# Lighting question



## Trout (Mar 16, 2011)

I got a "full-spectrum" florescent bulb... Will it help my plants grow? (I mostly got it so it wouldn't cause the tank to heat up except by the heater, but I'm just wondering about the plant aspect)


----------



## TheOldSalt (Jan 28, 2005)

yes, that's what full spectrum bulbs are made for, with the bonus of looking white instead of blue


----------



## Trout (Mar 16, 2011)

Cool, Thanks... Uhm another quick question... I don't know why, but all of a sudden, something seems to be digging up my bulbs. One of them has enough of a root system that it's still floating JUST above the gravel, but the other one is floating at the top. The aponogeton bulbs have all sunk, though. They just need their roots now.

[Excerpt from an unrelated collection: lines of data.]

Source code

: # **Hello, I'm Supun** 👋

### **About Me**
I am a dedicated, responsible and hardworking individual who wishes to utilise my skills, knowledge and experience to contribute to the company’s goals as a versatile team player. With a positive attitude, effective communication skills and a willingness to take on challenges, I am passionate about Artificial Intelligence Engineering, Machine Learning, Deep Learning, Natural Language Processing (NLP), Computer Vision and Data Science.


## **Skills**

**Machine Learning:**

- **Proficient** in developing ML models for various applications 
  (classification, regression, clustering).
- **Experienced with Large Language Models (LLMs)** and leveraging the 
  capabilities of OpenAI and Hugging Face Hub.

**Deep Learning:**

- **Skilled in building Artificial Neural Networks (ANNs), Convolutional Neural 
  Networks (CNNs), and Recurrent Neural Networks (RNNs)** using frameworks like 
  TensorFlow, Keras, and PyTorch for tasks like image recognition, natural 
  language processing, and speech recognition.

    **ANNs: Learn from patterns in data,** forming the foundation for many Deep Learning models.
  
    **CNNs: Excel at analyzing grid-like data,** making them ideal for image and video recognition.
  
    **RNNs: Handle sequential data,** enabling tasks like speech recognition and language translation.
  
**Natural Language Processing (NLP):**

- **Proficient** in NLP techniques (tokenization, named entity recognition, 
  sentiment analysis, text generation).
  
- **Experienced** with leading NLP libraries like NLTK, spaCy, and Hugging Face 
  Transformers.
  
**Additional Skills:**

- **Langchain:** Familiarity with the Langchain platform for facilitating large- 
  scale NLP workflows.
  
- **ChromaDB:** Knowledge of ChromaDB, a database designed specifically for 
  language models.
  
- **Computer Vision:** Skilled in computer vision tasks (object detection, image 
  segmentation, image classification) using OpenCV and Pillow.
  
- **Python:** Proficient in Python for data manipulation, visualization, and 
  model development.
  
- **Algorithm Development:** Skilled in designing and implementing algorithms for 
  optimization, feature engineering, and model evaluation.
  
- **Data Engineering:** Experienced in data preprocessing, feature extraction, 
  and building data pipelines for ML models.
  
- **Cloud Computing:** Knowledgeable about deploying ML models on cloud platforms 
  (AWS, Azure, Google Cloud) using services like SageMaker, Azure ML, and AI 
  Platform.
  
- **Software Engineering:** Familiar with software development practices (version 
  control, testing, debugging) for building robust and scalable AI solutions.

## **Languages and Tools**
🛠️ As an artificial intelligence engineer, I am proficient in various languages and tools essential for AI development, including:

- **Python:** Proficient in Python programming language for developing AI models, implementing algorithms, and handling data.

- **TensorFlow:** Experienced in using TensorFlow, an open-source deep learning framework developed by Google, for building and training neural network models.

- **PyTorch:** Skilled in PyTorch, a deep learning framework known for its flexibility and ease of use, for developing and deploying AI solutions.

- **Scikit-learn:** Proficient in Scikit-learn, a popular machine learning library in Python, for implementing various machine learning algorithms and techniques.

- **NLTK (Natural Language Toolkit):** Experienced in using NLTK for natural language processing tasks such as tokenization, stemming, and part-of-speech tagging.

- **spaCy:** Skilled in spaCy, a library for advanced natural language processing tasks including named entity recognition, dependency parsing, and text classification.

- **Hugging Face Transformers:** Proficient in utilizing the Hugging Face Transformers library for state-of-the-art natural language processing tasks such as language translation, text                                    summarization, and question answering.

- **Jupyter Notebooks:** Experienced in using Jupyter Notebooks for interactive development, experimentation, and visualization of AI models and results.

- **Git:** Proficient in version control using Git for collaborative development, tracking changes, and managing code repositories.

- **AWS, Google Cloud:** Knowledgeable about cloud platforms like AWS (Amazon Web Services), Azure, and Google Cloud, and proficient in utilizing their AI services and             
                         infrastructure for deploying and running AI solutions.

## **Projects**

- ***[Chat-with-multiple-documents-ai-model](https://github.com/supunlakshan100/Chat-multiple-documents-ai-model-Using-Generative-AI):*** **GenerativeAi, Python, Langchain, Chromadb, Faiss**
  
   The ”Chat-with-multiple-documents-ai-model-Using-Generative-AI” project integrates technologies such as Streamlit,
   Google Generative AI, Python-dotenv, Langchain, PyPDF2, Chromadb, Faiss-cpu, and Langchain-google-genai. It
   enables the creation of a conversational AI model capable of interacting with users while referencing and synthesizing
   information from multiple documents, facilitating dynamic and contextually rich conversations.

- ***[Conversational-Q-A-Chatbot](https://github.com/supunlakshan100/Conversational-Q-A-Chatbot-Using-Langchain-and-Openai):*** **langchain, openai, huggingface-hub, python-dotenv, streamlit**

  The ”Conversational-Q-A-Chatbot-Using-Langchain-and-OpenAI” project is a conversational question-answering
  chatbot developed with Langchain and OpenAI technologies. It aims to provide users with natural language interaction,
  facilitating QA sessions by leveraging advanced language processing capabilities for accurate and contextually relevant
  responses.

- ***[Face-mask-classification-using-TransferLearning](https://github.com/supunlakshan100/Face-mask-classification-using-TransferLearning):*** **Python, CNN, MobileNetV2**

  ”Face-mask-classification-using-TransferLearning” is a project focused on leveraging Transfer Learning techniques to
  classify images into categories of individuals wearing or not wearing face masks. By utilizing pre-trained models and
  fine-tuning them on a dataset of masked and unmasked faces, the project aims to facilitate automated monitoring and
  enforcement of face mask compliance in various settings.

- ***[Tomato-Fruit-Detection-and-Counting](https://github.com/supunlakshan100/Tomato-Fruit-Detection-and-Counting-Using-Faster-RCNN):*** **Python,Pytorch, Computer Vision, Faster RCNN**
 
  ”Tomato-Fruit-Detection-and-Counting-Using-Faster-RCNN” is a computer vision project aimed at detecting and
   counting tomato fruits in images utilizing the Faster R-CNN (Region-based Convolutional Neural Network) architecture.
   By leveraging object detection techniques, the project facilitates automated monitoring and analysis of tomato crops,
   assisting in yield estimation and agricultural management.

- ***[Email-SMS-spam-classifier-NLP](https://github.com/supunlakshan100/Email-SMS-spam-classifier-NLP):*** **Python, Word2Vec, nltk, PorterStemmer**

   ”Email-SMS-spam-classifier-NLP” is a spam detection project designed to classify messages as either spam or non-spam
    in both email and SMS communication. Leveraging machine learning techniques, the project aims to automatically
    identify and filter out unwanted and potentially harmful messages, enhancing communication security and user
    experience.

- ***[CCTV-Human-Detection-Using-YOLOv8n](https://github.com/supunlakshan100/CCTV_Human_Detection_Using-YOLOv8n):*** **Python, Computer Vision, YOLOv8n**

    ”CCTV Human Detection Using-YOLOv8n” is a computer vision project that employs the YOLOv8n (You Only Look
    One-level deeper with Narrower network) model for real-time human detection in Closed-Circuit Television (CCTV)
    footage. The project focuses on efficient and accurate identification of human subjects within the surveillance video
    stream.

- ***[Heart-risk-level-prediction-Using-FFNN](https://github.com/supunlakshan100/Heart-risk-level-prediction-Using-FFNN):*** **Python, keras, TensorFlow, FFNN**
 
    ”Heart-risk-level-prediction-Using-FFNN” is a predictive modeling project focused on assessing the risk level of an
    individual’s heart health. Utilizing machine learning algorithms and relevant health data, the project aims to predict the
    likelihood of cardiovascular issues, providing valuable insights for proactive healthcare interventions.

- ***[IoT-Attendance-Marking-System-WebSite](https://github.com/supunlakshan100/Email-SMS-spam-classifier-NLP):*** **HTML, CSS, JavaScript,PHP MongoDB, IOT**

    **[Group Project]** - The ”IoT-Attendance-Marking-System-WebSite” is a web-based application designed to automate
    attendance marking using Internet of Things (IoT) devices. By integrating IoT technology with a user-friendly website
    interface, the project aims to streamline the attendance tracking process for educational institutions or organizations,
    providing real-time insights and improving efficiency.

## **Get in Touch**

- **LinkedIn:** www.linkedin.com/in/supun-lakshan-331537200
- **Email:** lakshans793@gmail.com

You think maybe it was the Corys?


----------



## emc7 (Jul 23, 2005)

fish do dig up plants. But are you sure the bulbs are ok? Sometimes bulbs will just rot in the water instead of sprouting and when they do, the decay gases can make them float. Squeeze and sniff and look for white fuzzy. Fungus grows on anything dead.


----------



## Trout (Mar 16, 2011)

There was once an aponogeton bulb I had that was growing white fuzzys... I thought it might be dead but it stayed on the bottom, And I let it stay to see what would happen. Like a month after the other 2 bulbs had sprouted, it actually grew leaves. Now, it's the best plant of the 3! So, we shall see. If this one doesn't sprout before I leave, I'll just get a new bulb.


----------